*** DATA FOR PROCESSING ***

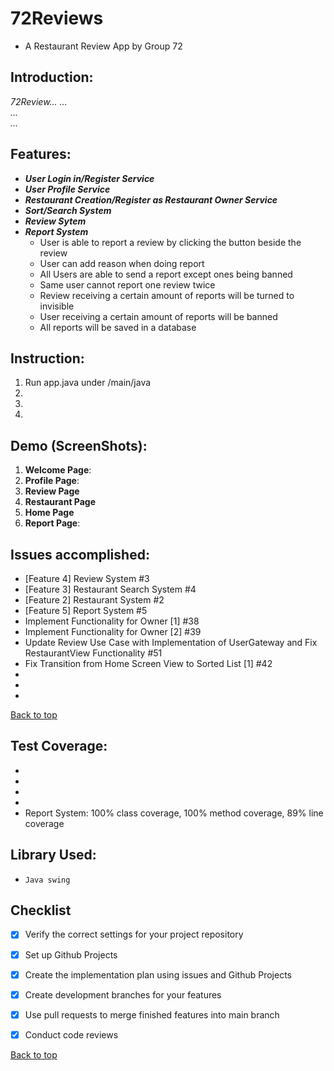 # 72Reviews
* A Restaurant Review App by Group 72

## Introduction:
*72Review...*
*...*  
*...*  
*...*  


  ## Features:
* ***User Login in/Register Service***
* ***User Profile Service***
* ***Restaurant Creation/Register as Restaurant Owner Service***
* ***Sort/Search System***
* ***Review Sytem***
* ***Report System***
  * User is able to report a review by clicking the button beside the review
  * User can add reason when doing report
  * All Users are able to send a report except ones being banned
  * Same user cannot report one review twice
  * Review receiving a certain amount of reports will be turned to invisible
  * User receiving a certain amount of reports will be banned
  * All reports will be saved in a database

## Instruction:
1. Run app.java under /main/java
2. 
3.
4.


## Demo (ScreenShots):
1. **Welcome Page**:
2. **Profile Page**:
3. **Review Page**
4. **Restaurant Page**
5. **Home Page**
6. **Report Page**:

## Issues accomplished:
* [Feature 4] Review System #3
* [Feature 3] Restaurant Search System #4
* [Feature 2] Restaurant System #2
* [Feature 5] Report System #5
* Implement Functionality for Owner [1] #38
* Implement Functionality for Owner [2] #39
* Update Review Use Case with Implementation of UserGateway and Fix RestaurantView Functionality #51
* Fix Transition from Home Screen View to Sorted List [1] #42
*
*
*

[Back to top](#readme)
## Test Coverage:
* 
*
*
*
* Report System: 100% class coverage, 100% method coverage, 89% line coverage

## Library Used:
* `Java swing`


## Checklist
- [x] Verify the correct settings for your project repository
- [x] Set up Github Projects
- [x] Create the implementation plan using issues and Github Projects
- [x] Create development branches for your features
- [x] Use pull requests to merge finished features into main branch
- [x] Conduct code reviews

  
[Back to top](#readme)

*** End of DATA FOR PROCESSING ***

WHAT TO WORK ON:
From the records above, copy only the lines starting with the line that holds "## Checklist" and going on through the line that holds "- [x] Create development", exactly as written.

EXPECTED ANSWER:
## Checklist
- [x] Verify the correct settings for your project repository
- [x] Set up Github Projects
- [x] Create the implementation plan using issues and Github Projects
- [x] Create development branches for your features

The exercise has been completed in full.